Elle porte des lunettes de myope , et a un regard de feu aussi envoûtant que sa chevelure rousse , une silhouette aux déhanchements voluptueux et des jambes que François Truffaut aurait aimé ajouter à la panoplie de celles admirées par L’homme qui aimait les femmes. Est-elle fatale ? , on ne saurait le dire , mais elle appelle l’attraction et le mystère. Et on est aussitôt, dès les premières séquences pris au piège d’une présence qui distille à la fois une certaine assurance , en même temps que cette fragilité que la première image du film révèle, en forme de quête d’un rêve obsessionnel « je n’ai jamais vu la mer » . Et c’est celui-ci , qui fera bifurquer la destinée de Dany ( Freya Mavor , Superbe. Révélée par la série Skins ) , cette employée de bureau, qui, après avoir passé la nuit à taper un document important au domicile de son patron ( Benjamin Biolay) a dû l’ accompagner à l’aéroport avec son véhicule particulier qu’elle aura la charge de ramener. Sur le chemin du retour , elle bifurque soudainement prenant la direction du Sud…pour aller voir cette mer rêvée. Elle aura toujours le temps, se dit-elle le week-end aidant, de ramener la belle auto au domicile de son patron . Mais voilà qu’au long de son trajet, les choses vont se compliquer. A une station d’essence elle se fait mystérieusement agresser et blesser à un poignet , les témoins de l’incident prétendent l’avoir déjà vue , la veille, sur les lieux de ce trajet qu’elle va malgré tout poursuivre… mais une angoissante question ne cesse d’envahir son esprit hanté par tant d’incidents dérangeants et de coïncidences étranges : « suis-je devenue folle ? » , se demande-t-elle.

( première séquence du film )
Aidé par ses scénaristes ( Gilles Marchand et Thierry Godeau ) , Joann Sfar qui s’est penché , après Anatole Litvak en 1970, sur l’adaptation du roman de Sébastien, Japrisot , a fait des choix cherchant à traduire avec fidélité l’esprit et la dimension cauchemardesque des événements dans lesquels, Dany, se retrouve mystérieusement entraînée. Et cette fidélité d’esprit, il a choisi de l’inscrire dans ce qui fait la particularité à la fois de son œuvre ( bande dessinée et cinématographique ) dont les thématiques qui y sont inscrites font partie de l’imaginaire de l’auteur dont les influences artistiques ont enrichi la vision. A l’évidence , ici , l’hommage à un certain cinéma de son adolescence a été déterminant dans la conduite des choix de son adaptation et de mise en scène qui s’y inscrivent, avec le plaisir évident du partage . Celui qui est nécessaire pour faire pénétrer le spectateur dans un mécanisme d’emprise et de récit cauchemardesque où les éléments de toute logique basculent et sèment le doute dans l’esprit de Dany qui perd pied. Et ils doivent -aussi – trouver écho chez lui , emporté par le tourbillon d’un récit dont la mise en scène , lui renvoie les éléments de cette logique qui s’évanouit et du factice ( de l’absurde ) qui la domine . Dès lors , celui-ci se retrouve à égalité avec Dany… l’univers du « vertigo » d’hitchocock n’est pas loin, ni même celui de Kafka…

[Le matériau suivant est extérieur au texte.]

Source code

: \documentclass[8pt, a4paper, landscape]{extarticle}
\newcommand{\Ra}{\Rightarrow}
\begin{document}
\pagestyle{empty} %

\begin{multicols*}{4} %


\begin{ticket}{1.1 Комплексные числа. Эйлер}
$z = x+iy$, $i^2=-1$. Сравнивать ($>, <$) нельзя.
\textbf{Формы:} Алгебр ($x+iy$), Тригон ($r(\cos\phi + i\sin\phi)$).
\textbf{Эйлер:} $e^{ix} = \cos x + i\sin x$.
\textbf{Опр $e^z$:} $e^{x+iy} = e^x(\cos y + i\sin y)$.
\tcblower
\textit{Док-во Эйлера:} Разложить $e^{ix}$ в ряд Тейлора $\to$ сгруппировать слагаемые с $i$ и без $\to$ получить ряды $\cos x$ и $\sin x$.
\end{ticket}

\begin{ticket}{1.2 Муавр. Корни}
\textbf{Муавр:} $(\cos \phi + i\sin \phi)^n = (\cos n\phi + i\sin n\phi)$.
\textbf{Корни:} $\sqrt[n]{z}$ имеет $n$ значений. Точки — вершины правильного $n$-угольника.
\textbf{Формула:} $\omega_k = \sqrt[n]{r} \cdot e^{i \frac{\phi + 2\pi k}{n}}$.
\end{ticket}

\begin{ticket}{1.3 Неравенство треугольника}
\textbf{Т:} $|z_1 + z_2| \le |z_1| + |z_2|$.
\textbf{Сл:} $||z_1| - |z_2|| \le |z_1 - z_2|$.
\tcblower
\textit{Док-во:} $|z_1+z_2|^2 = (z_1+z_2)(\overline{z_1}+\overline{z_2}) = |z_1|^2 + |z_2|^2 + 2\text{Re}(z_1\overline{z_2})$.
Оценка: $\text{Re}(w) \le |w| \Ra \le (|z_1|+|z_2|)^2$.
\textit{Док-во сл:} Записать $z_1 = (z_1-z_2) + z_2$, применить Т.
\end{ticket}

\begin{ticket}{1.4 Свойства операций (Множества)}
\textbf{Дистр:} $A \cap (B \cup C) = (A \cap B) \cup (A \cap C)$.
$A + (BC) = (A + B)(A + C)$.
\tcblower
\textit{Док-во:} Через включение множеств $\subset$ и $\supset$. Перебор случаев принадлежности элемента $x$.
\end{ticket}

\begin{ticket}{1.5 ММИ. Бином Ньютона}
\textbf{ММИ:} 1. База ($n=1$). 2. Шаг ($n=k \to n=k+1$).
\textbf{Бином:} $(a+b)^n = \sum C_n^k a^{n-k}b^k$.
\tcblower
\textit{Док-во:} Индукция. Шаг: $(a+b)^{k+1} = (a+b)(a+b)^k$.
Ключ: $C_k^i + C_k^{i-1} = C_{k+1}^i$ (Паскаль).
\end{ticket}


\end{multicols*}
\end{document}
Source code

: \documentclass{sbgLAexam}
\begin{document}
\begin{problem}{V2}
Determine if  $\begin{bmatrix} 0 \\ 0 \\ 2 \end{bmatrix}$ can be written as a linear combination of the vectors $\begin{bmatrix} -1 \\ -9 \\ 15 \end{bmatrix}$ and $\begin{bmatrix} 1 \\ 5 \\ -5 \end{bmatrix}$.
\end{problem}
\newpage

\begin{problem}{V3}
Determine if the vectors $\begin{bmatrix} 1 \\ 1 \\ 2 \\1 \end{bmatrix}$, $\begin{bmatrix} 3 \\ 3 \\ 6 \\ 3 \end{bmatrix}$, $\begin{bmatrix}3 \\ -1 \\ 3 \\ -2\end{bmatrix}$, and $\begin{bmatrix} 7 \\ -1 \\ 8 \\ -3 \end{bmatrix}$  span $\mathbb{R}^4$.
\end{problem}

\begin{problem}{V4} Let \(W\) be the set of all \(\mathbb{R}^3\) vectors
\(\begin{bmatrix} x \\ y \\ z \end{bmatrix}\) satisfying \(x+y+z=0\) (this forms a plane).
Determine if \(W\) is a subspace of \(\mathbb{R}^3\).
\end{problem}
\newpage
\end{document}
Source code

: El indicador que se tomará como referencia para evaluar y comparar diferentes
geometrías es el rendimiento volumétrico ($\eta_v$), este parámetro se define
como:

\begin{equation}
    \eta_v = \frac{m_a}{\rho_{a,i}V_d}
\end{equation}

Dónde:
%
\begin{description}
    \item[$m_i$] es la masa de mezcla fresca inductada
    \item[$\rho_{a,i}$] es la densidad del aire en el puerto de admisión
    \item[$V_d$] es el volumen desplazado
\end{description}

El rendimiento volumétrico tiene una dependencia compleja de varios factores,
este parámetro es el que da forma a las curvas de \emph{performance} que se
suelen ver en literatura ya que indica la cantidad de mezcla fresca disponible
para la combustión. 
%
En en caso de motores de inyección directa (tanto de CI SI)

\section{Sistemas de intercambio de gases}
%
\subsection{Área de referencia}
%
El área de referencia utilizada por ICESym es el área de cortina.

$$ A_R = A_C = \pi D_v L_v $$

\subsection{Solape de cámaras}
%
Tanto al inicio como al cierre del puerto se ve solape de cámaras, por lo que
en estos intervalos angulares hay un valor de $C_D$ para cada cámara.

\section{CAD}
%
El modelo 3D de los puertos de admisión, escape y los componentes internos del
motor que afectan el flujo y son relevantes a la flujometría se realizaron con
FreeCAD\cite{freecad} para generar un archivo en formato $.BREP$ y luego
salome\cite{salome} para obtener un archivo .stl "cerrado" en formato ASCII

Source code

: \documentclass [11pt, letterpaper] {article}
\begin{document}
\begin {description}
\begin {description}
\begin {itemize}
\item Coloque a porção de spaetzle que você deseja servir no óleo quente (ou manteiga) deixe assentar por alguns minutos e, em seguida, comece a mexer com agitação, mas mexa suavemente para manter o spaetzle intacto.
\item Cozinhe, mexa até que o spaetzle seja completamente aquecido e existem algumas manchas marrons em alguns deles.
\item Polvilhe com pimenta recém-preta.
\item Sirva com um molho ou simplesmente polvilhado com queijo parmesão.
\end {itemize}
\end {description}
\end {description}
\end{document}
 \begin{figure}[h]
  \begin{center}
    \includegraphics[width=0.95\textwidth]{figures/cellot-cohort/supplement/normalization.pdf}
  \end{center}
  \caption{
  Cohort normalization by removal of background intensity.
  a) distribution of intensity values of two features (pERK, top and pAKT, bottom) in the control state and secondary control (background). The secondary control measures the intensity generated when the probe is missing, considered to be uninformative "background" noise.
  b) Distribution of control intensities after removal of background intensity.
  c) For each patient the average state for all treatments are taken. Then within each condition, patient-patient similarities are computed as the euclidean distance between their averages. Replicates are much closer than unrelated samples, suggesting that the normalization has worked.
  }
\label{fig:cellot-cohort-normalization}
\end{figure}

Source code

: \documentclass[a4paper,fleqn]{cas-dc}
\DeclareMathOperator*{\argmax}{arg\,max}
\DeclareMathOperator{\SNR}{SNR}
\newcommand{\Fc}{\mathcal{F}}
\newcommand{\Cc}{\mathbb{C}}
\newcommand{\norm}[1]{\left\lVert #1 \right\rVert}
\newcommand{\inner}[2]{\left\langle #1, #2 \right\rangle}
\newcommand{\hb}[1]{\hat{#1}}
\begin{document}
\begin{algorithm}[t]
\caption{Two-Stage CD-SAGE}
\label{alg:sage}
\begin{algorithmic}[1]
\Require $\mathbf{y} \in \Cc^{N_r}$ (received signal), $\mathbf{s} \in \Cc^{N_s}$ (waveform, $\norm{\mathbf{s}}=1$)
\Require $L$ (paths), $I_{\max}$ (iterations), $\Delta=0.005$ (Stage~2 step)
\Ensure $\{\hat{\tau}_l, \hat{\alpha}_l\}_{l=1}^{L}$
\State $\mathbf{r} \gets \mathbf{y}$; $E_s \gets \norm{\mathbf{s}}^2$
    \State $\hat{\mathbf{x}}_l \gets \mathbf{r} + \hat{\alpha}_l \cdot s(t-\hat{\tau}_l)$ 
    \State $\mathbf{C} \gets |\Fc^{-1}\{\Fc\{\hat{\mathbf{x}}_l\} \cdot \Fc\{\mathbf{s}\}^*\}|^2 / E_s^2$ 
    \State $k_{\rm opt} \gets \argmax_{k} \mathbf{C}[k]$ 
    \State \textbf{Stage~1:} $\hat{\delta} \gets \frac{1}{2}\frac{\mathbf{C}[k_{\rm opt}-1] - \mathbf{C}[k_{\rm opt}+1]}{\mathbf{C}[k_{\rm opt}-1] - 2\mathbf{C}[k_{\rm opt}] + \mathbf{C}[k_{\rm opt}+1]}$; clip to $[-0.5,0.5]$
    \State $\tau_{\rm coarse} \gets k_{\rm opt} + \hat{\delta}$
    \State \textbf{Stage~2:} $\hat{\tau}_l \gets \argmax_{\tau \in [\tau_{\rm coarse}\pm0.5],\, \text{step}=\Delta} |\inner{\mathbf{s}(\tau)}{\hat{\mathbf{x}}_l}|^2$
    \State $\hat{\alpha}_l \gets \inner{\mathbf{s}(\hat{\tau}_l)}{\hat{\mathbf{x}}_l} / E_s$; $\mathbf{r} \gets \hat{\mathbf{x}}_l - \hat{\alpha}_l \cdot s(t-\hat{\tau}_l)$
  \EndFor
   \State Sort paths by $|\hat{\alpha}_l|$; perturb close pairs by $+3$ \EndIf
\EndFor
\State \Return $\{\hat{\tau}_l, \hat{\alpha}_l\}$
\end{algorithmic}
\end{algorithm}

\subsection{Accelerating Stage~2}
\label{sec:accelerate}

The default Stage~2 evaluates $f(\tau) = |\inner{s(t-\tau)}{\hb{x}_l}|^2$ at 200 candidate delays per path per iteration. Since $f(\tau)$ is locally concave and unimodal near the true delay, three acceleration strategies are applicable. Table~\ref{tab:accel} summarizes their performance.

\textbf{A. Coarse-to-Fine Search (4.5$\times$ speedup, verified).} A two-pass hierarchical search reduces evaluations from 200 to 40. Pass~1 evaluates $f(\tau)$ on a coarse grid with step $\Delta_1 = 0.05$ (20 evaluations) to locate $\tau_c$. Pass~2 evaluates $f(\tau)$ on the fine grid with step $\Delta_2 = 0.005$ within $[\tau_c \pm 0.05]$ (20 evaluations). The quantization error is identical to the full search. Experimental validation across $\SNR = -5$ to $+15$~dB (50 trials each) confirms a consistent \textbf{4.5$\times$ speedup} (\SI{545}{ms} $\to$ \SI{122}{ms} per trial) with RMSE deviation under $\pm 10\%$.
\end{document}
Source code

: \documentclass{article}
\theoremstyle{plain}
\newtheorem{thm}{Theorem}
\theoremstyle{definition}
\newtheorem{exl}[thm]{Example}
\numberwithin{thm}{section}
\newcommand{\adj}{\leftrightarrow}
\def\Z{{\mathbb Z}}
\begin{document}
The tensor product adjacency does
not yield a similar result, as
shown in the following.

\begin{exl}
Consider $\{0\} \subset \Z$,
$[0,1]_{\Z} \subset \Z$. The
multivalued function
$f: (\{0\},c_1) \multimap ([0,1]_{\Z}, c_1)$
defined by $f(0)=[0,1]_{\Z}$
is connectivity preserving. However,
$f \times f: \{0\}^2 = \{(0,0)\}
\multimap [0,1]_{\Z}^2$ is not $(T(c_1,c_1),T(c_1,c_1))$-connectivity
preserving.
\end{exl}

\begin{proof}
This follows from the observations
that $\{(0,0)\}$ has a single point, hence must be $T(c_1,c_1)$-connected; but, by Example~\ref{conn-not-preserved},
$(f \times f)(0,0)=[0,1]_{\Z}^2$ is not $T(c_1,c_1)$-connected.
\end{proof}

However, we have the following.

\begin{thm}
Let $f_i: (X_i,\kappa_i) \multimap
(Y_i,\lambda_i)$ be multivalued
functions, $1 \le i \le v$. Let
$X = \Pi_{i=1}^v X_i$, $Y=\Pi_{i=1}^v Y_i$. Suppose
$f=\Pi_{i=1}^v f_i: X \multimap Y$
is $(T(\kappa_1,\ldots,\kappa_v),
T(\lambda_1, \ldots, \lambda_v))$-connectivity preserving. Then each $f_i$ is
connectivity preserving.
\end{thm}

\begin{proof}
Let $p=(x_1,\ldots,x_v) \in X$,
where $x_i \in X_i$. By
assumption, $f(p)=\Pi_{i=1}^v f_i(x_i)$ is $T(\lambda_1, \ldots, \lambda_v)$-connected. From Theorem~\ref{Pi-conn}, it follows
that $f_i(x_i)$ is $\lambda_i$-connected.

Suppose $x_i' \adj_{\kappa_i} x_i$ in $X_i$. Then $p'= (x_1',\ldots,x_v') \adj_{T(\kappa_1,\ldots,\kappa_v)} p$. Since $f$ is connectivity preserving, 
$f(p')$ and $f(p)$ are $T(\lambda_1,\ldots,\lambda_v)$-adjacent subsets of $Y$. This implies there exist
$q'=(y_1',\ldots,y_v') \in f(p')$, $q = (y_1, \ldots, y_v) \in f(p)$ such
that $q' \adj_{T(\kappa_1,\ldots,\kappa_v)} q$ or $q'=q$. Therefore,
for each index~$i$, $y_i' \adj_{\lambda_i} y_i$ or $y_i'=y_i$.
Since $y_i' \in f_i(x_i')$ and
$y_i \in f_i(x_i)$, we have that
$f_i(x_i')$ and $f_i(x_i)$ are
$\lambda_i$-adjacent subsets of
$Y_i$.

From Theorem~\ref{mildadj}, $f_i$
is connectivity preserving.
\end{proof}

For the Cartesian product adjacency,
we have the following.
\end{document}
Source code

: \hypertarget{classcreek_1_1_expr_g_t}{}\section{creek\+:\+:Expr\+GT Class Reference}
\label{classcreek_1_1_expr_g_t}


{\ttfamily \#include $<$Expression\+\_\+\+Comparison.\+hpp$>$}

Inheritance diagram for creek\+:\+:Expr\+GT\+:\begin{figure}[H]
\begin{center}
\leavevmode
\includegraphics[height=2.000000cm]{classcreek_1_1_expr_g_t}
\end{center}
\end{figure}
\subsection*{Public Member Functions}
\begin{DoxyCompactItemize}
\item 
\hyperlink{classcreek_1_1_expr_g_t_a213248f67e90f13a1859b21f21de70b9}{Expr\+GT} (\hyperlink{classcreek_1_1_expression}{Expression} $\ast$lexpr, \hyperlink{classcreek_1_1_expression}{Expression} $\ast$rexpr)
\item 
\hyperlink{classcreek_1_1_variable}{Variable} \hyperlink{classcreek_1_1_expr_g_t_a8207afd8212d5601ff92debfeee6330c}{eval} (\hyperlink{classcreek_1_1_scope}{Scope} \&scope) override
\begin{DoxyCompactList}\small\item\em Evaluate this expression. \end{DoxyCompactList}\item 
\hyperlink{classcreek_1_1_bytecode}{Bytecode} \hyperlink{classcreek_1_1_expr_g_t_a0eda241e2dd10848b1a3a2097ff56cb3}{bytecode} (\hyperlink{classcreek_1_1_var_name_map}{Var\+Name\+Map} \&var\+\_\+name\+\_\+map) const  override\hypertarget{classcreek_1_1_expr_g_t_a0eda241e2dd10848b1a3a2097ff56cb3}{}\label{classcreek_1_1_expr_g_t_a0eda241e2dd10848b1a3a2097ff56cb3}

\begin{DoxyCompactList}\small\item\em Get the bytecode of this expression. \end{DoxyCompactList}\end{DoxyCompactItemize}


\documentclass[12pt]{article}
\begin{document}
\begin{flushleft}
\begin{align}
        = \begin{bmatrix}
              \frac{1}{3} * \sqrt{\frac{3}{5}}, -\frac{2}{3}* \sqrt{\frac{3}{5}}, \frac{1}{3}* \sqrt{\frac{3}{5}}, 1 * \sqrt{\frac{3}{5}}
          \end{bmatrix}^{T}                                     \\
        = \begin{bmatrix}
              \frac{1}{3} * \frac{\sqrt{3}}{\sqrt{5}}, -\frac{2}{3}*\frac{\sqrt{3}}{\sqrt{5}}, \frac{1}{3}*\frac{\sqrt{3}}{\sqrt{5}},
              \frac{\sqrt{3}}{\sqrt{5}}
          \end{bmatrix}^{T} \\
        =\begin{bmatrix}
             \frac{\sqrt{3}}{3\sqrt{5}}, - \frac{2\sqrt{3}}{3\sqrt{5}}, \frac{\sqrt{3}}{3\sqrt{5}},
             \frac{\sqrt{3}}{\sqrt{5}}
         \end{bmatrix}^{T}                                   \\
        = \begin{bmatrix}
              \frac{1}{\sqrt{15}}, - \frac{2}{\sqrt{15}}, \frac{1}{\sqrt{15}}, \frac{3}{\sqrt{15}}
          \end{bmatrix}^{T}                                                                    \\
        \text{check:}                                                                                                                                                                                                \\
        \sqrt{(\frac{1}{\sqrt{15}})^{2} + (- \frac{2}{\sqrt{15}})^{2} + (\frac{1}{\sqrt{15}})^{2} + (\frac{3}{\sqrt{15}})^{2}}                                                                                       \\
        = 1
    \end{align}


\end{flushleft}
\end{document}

On ne vous entraînera pas plus loin dans les méandres d’une intrigue qui se plaît à compliquer les choses pour mieux nous en faire perdre la logique . Cauchemar , manipulation , ou folie et autres plongées dans l’inconscient , en constituent le cœur qui joue justement sur les éléments d’un équilibre mental pris au piège . Dès lors , le jeu du récit et de la mise en scène devient essentiel pour immerger , aussi , le spectateur dans celui-ci . Le thème du double présent dans l’oeuvre du dessinateur-cinéaste et sa passion -cinéma qui s’y ajoute , étaient le chemin idéal pour y parvenir . Celui , qui invite le spectateur au partage des sensations , des émotions. … celles du rêve- cinéma ( de la magie – cinéma ), qui ouvre à tous les possibles . C’est la belle idée de Joann Sfar que de l’avoir mis en pratique et au cœur de cette adaptation qui offre au « polar » de Sébastien Japrisot , une belle dimension esthétique et visuelle . Et Joann Sfar s’est à l’évidence fait plaisir – on l’a dit- en multipliant ses références et citations, qui viennent servir et enrichir , son récit et sa mise en scène. Le film en est rempli , à l’image de ces vignettes qui rappellent la technique de la BD ou de ces flashs ( avant ?) intercalés au cœur d’une scène pour semer encore un peu plus le doute, ou encore, avec ces séquences remplies d’idées visuelles ( celle du temps qui passe symbolisé par les images de plans qui défilent de gauche à droite de l’écran , ou ces inserts en gros plan au cœur d’une scène sur un objet révélateur …ou destiné à faire diversion ). Sans oublier tous ces personnages secondaires ( le garagiste et autres habitués de la station service , les routiers, le gendarme , le réceptionniste de l’hôtel , la dame qui a vu …) . Et puis , il y a cette complexité , cette ambiguïté et ce mystère qui entoure les personnages principaux, à l’image de celui qui accompagne le magnifique personnage du jeune homme aux yeux noirs ( Elio Germano , étonnant ) qui vient s’inscrire au coeur de la seconde partie du récit pour la compliquer encore , un peu plus …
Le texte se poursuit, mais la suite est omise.